La replica cinese – Se è vero che le restrizioni sono più moderate di un divieto assoluto di viaggiare da parte dei membri del partito, di cui i funzionari dell’amministrazione Trump avevano discusso quest’estate, la risposta cinese non si è fatta attendere. La limitazione da parte degli Usa «dei visti di viaggio agli iscritti del Partito comunista cinese e alle loro famiglie è un’escalation di repressione politica contro la Cina da parte di alcune forze anti-cinesi negli Stati Uniti, estreme per pregiudizi ideologici», è stato il commento della portavoce del ministero degli Esteri Hua Chunying. La stessa ha poi aggiunto che «la Cina ha presentato proteste formali presso gli Usa, sperando che alcuni vedano lo sviluppo della Cina in modo più razionale, calmo e obiettivo, abbandonando l’odio verso il Pcc». Sebbene i viaggi tra Cina e Stati Uniti siano già stati enormemente limitati dalla pandemia, non è da escludere che tali restrizioni suscitino ritorsioni da parte del governo cinese.
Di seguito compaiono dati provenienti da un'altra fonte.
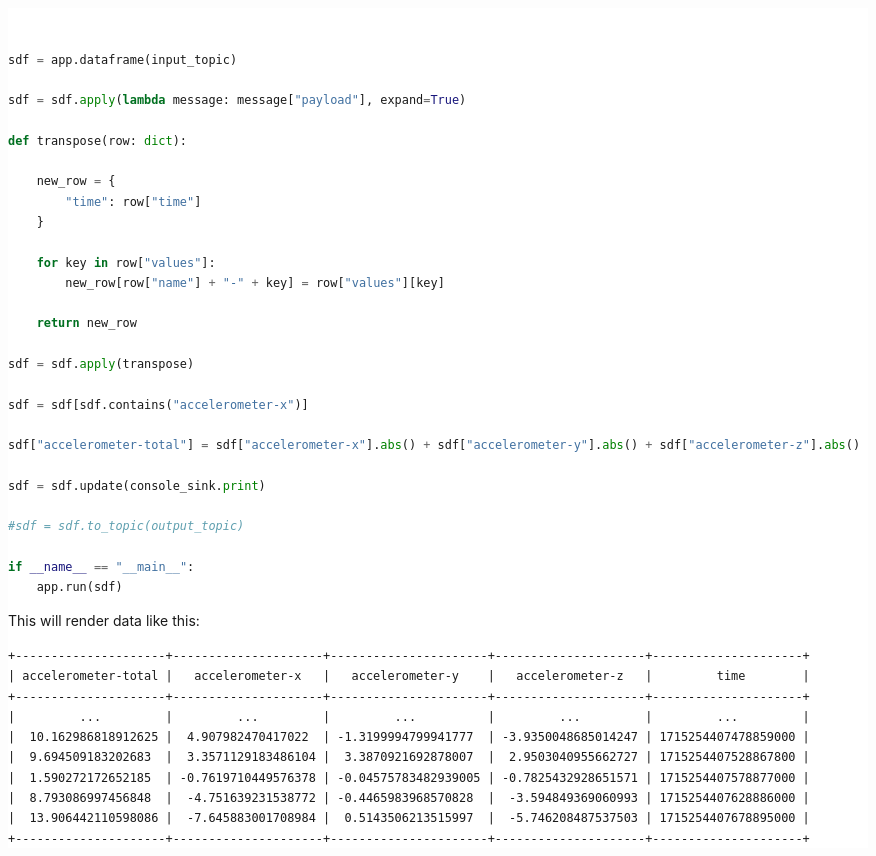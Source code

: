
 ```python


sdf = app.dataframe(input_topic)

sdf = sdf.apply(lambda message: message["payload"], expand=True)

def transpose(row: dict):

    new_row = {
        "time": row["time"]
    }

    for key in row["values"]:
        new_row[row["name"] + "-" + key] = row["values"][key]

    return new_row

sdf = sdf.apply(transpose)

sdf = sdf[sdf.contains("accelerometer-x")]

sdf["accelerometer-total"] = sdf["accelerometer-x"].abs() + sdf["accelerometer-y"].abs() + sdf["accelerometer-z"].abs()

sdf = sdf.update(console_sink.print)

#sdf = sdf.to_topic(output_topic)

if __name__ == "__main__":
    app.run(sdf)
```

This will render data like this:
```
+---------------------+---------------------+----------------------+---------------------+---------------------+
| accelerometer-total |   accelerometer-x   |   accelerometer-y    |   accelerometer-z   |         time        |
+---------------------+---------------------+----------------------+---------------------+---------------------+
|         ...         |         ...         |         ...          |         ...         |         ...         |
|  10.162986818912625 |  4.907982470417022  | -1.3199994799941777  | -3.9350048685014247 | 1715254407478859000 |
|  9.694509183202683  |  3.3571129183486104 |  3.3870921692878007  |  2.9503040955662727 | 1715254407528867800 |
|  1.590272172652185  | -0.7619710449576378 | -0.04575783482939005 | -0.7825432928651571 | 1715254407578877000 |
|  8.793086997456848  |  -4.751639231538772 | -0.4465983968570828  |  -3.594849369060993 | 1715254407628886000 |
|  13.906442110598086 |  -7.645883001708984 |  0.5143506213515997  |  -5.746208487537503 | 1715254407678895000 |
+---------------------+---------------------+----------------------+---------------------+---------------------+
```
Rivelazioni – Durante una discussione all’Aspen Istitute, sono emerse ulteriori rilevazioni dell’Intelligence Usa. Secondo quanto riferiscono Bbc e Guardian, William Evanina, capo del controspionaggio della National Intelligence, ha detto che «Pechino ha intensificato gli sforzi per influenzare la prossima amministrazione Usa e agenti cinesi stanno già prendendo di mira il personale del presidente eletto Joe Biden, incluse le persone più vicine al suo team». E non solo, perché nella stessa sede John Demers, capo della divisione per la sicurezza nazionale del Dipartimento di giustizia, ha riferito che centinaia di ricercatori cinesi con legami con le forze armate del loro Paese sono stati identificati dall’Fbi la scorsa estate.
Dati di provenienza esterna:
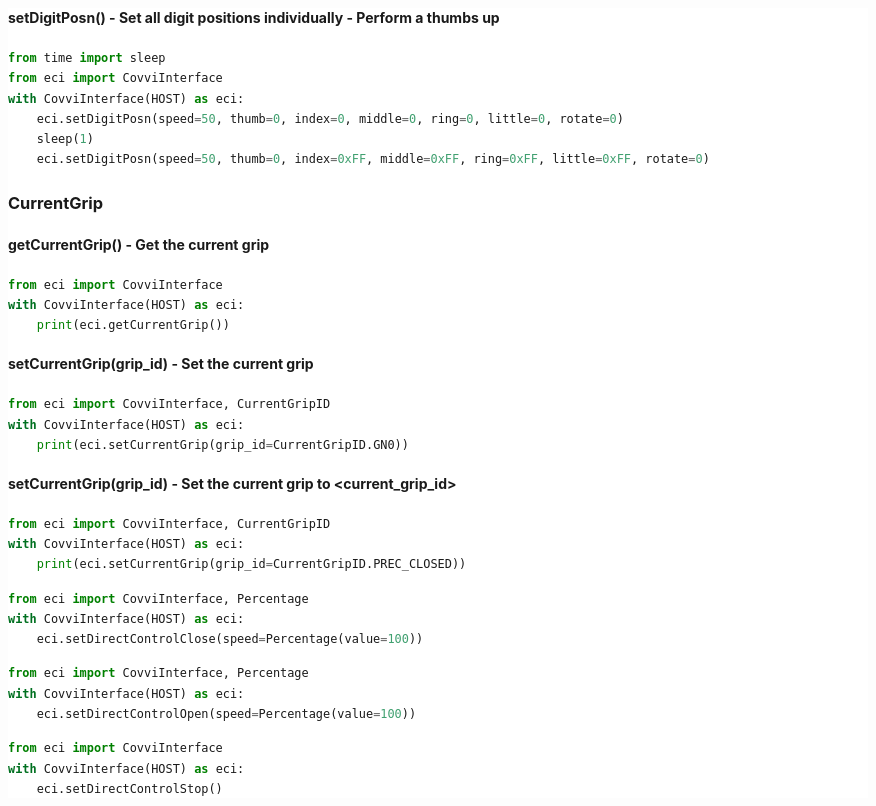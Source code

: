 #### setDigitPosn() - Set all digit positions individually - Perform a thumbs up


```python
from time import sleep
from eci import CovviInterface
with CovviInterface(HOST) as eci:
    eci.setDigitPosn(speed=50, thumb=0, index=0, middle=0, ring=0, little=0, rotate=0)
    sleep(1)
    eci.setDigitPosn(speed=50, thumb=0, index=0xFF, middle=0xFF, ring=0xFF, little=0xFF, rotate=0)
```

### CurrentGrip <a id=CurrentGrip></a>

#### getCurrentGrip() - Get the current grip


```python
from eci import CovviInterface
with CovviInterface(HOST) as eci:
    print(eci.getCurrentGrip())
```

#### setCurrentGrip(grip_id) - Set the current grip


```python
from eci import CovviInterface, CurrentGripID
with CovviInterface(HOST) as eci:
    print(eci.setCurrentGrip(grip_id=CurrentGripID.GN0))
```

#### setCurrentGrip(grip_id) - Set the current grip to <current_grip_id>


```python
from eci import CovviInterface, CurrentGripID
with CovviInterface(HOST) as eci:
    print(eci.setCurrentGrip(grip_id=CurrentGripID.PREC_CLOSED))
```


```python
from eci import CovviInterface, Percentage
with CovviInterface(HOST) as eci:
    eci.setDirectControlClose(speed=Percentage(value=100))
```


```python
from eci import CovviInterface, Percentage
with CovviInterface(HOST) as eci:
    eci.setDirectControlOpen(speed=Percentage(value=100))
```


```python
from eci import CovviInterface
with CovviInterface(HOST) as eci:
    eci.setDirectControlStop()
```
Palla a Biden – Il rapporto Usa-Cina sta conoscendo il suo momento peggiore dalla normalizzazione delle relazioni diplomatiche nel 1979. La nuova stretta sui visti cinesi e le probabili conseguenze saranno l’ennesima sfida per la futura amministrazione del presidente eletto Joseph Biden. Già quando era vice presidente di Barack Obama, Biden è stato molto cauto e anche adesso sembra essere impegnato a lasciare in atto molte delle dure misure adottate dall’amministrazione Trump, comprese le tariffe e le restrizioni sulla tecnologia cinese. Ha già detto che affronterà con forza le violazioni dei diritti umani in Cina, comprese le detenzioni di massa nella regione occidentale dello Xinjiang. Tutto lascia pensare che il nuovo presidente sarà più efficace nel guidare un più ampio respingimento globale contro la Cina.